The combination of life cover and investment makes ULIPs an excellent investment choice. But do you know that ULIPs can also help you save taxes? Read this post to know more.


Security and investment are crucial to your financial health. Most investment products currently available in the market help you achieve one of these two elements. For instance, if your aim is security, you can consider something like a whole life insurance or term plan. For investment, you can look for direct equity, mutual funds, bank FD, and government schemes.
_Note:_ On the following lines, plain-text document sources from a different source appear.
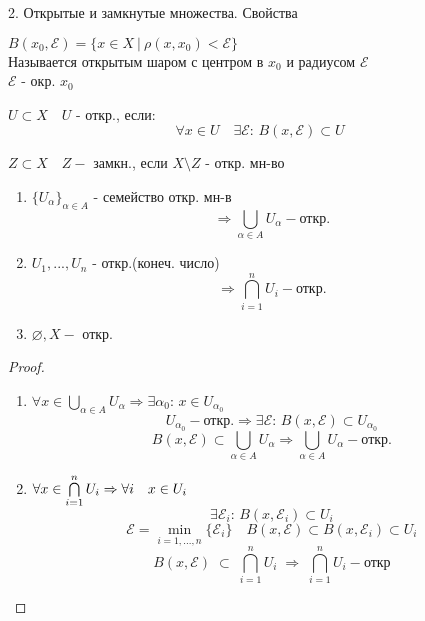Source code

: \documentclass[11pt, fleqn]{article}
\begin{document}
    \begin{question}{2. Открытые и замкнутые множества. Свойства}
        \begin{definition}
            $B(x_0, \mathcal{E}) = \{x \in X \ | \ \rho(x, x_0) < \mathcal{E}\}$\\
            Называется открытым шаром с центром в $x_0$ и радиусом $\mathcal{E}$\\
            $\mathcal{E}$ - окр.  $x_0$
        \end{definition}

        \begin{definition}
            $U \subset X \quad U$ - откр., если:
            \[\forall x \in U \quad \exists \mathcal{E}\text{: } B(x, \mathcal{E}) \subset U\]
        \end{definition}

        \begin{definition}
            $Z \subset X \quad Z -$ замкн., если $X \setminus Z$ - откр. мн-во
        \end{definition}

        \begin{theorem}[св-ва откр. мн-в]
            \begin{enumerate}
                \item $\{ U_\alpha \}_{\alpha \in A}$ - семейство откр. мн-в
                       \[\Rightarrow \bigcup_{\alpha \in A}U_\alpha - \text{откр.}\]
                \item $U_1,...,U_n$ - откр.(конеч. число) \[\Rightarrow \bigcap_{i = 1}^n U_i - \text{откр.}\]
                \item $\varnothing, X - $ откр.
            \end{enumerate}
        \end{theorem}
        \begin{proof}
            \begin{enumerate}
                \item $\forall x \in \bigcup\limits_{\alpha \in A} U_\alpha \Rightarrow \exists \alpha_0\text{: } x \in U_{\alpha_0}$
                       \[U_{\alpha_0} - \text{откр.}\Rightarrow \exists \mathcal{E}\text{: } B(x, \mathcal{E}) \subset U_{\alpha_0}\]
                       \[B(x, \mathcal{E}) \subset \bigcup_{\alpha \in A} U_\alpha \Rightarrow
                       \bigcup_{\alpha \in A} U_\alpha - \text{откр.}\]
                \item $\forall x \in \bigcap\limits_{i = 1}^n U_i \Rightarrow \forall i \quad x \in U_i$
                      \[\exists \mathcal{E}_i\text{: } B(x, \mathcal{E}_i) \subset U_i\]
                      \[\mathcal{E} = \min_{i = 1,..., n}\{\mathcal{E}_i\} \quad B(x, \mathcal{E}) \subset B(x, \mathcal{E}_i) \subset U_i\]
                      \[B(x, \mathcal{E}) \;\subset\; \bigcap\limits_{i=1}^n U_i\; \Rightarrow\; \bigcap\limits_{i = 1} ^ n U_i - \text{откр}\]
            \end{enumerate}
        \end{proof}


\end{question}
\end{document}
ULIP is one of the few products that cater to your security as well as investment needs. It is a type of life insurance product that allows you to invest and generate returns. Moreover, ULIPs also help you save taxes. Here is how-


  1. Tax Deduction with ULIPs

As ULIPs are a type of life insurance product, they are eligible for a tax deduction. Under Section 80C of the IT Act, premiums of up to Rs. 1.5 lakhs paid for ULIP can be deducted from your taxable income.

But this tax deduction is only applicable if the premium amount is equal or less than 10% of the total sum assured. For example, if the sum assured of your ULIP is Rs. 50 lakhs and you pay more than Rs. 1.5 lakhs in annual premiums, you can only claim a deduction of up to Rs. 1.5 lakhs.
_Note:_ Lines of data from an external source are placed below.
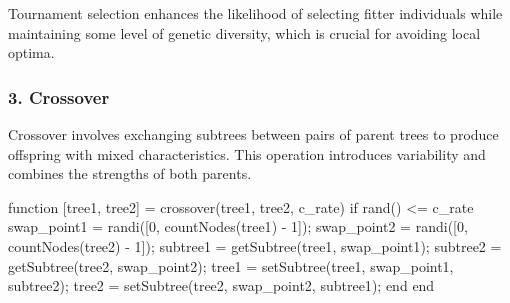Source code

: \documentclass[
  letterpaper,
  DIV=11,
  numbers=noendperiod]{scrartcl}
\newenvironment{Shaded}{\begin{snugshade}}{\end{snugshade}}
\newcommand{\FloatTok}[1]{\textcolor[rgb]{0.68,0.00,0.00}{#1}}
\newcommand{\KeywordTok}[1]{\textcolor[rgb]{0.00,0.23,0.31}{#1}}
\newcommand{\NormalTok}[1]{\textcolor[rgb]{0.00,0.23,0.31}{#1}}
\newcommand{\OperatorTok}[1]{\textcolor[rgb]{0.37,0.37,0.37}{#1}}
\newcommand{\VariableTok}[1]{\textcolor[rgb]{0.07,0.07,0.07}{#1}}
\begin{document}
Tournament selection enhances the likelihood of selecting fitter
individuals while maintaining some level of genetic diversity, which is
crucial for avoiding local optima.

\subsubsection{3. Crossover}\label{crossover}

Crossover involves exchanging subtrees between pairs of parent trees to
produce offspring with mixed characteristics. This operation introduces
variability and combines the strengths of both parents.

\begin{Shaded}
\begin{Highlighting}[]
\KeywordTok{function}\NormalTok{ [}\VariableTok{tree1}\OperatorTok{,} \VariableTok{tree2}\NormalTok{] }\OperatorTok{=} \VariableTok{crossover}\NormalTok{(}\VariableTok{tree1}\OperatorTok{,} \VariableTok{tree2}\OperatorTok{,} \VariableTok{c\_rate}\NormalTok{)}
    \KeywordTok{if} \VariableTok{rand}\NormalTok{() }\OperatorTok{\textless{}=} \VariableTok{c\_rate}
        \VariableTok{swap\_point1} \OperatorTok{=} \VariableTok{randi}\NormalTok{([}\FloatTok{0}\OperatorTok{,} \VariableTok{countNodes}\NormalTok{(}\VariableTok{tree1}\NormalTok{) }\OperatorTok{{-}} \FloatTok{1}\NormalTok{])}\OperatorTok{;}
        \VariableTok{swap\_point2} \OperatorTok{=} \VariableTok{randi}\NormalTok{([}\FloatTok{0}\OperatorTok{,} \VariableTok{countNodes}\NormalTok{(}\VariableTok{tree2}\NormalTok{) }\OperatorTok{{-}} \FloatTok{1}\NormalTok{])}\OperatorTok{;}
        \VariableTok{subtree1} \OperatorTok{=} \VariableTok{getSubtree}\NormalTok{(}\VariableTok{tree1}\OperatorTok{,} \VariableTok{swap\_point1}\NormalTok{)}\OperatorTok{;}
        \VariableTok{subtree2} \OperatorTok{=} \VariableTok{getSubtree}\NormalTok{(}\VariableTok{tree2}\OperatorTok{,} \VariableTok{swap\_point2}\NormalTok{)}\OperatorTok{;}
        \VariableTok{tree1} \OperatorTok{=} \VariableTok{setSubtree}\NormalTok{(}\VariableTok{tree1}\OperatorTok{,} \VariableTok{swap\_point1}\OperatorTok{,} \VariableTok{subtree2}\NormalTok{)}\OperatorTok{;}
        \VariableTok{tree2} \OperatorTok{=} \VariableTok{setSubtree}\NormalTok{(}\VariableTok{tree2}\OperatorTok{,} \VariableTok{swap\_point2}\OperatorTok{,} \VariableTok{subtree1}\NormalTok{)}\OperatorTok{;}
    \KeywordTok{end}
\KeywordTok{end}
\end{Highlighting}
\end{Shaded}
\end{document}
Also, note that you need to remain invested for five years, which is the minimum lock-in period, to claim this tax deduction. If you withdraw your money before 5-years, the tax benefit you have already claimed will be reversed.


  1. Maturity Tax Benefit

Apart from the premium deduction, even the maturity amount that you receive from your ULIP investment comes with tax benefits. Under Section 10 (10D) of the IT Act, the maturity proceeds from a ULIP are fully tax-exempt.

But just like the tax deduction mentioned above, tax-free maturity is only applicable if the premium amount is equal or less than 10% of the total sum assured. If the premium amount is more than 10% of the sum assured, the maturity proceeds will be added to your taxable income and taxed as per your applicable income tax slab.

  1. LTCG Benefit

Investment options like mutual funds attract LTCG (Long-Term Capital Gains) tax at the rate of 10% on gains of more than Rs. 1 lakh. The LTCG tax on capital gains was re-introduced in Budget 2018. But as ULIPs are not pure investment products but a combination of life insurance and investment, they are exempt from LTCG tax.

This LTCG tax exemption has made ULIP one of the most tax-efficient investment options as compared to many other investments like mutual funds and direct equity investment.

Experience a Plethora of Benefits with ULIPs

 Apart from providing life cover and helping you build a long-term investment portfolio, ULIPs also offer excellent tax benefits. With a single product, you get to purchase life insurance, invest, and even reduce your tax liabilities.

But as returns from ULIPs are market-linked, select the ULIP funds carefully as per your risk appetite and long-term financial goals. Relying on a reputed insurance provider that offers multiple investment funds to choose from is highly recommended.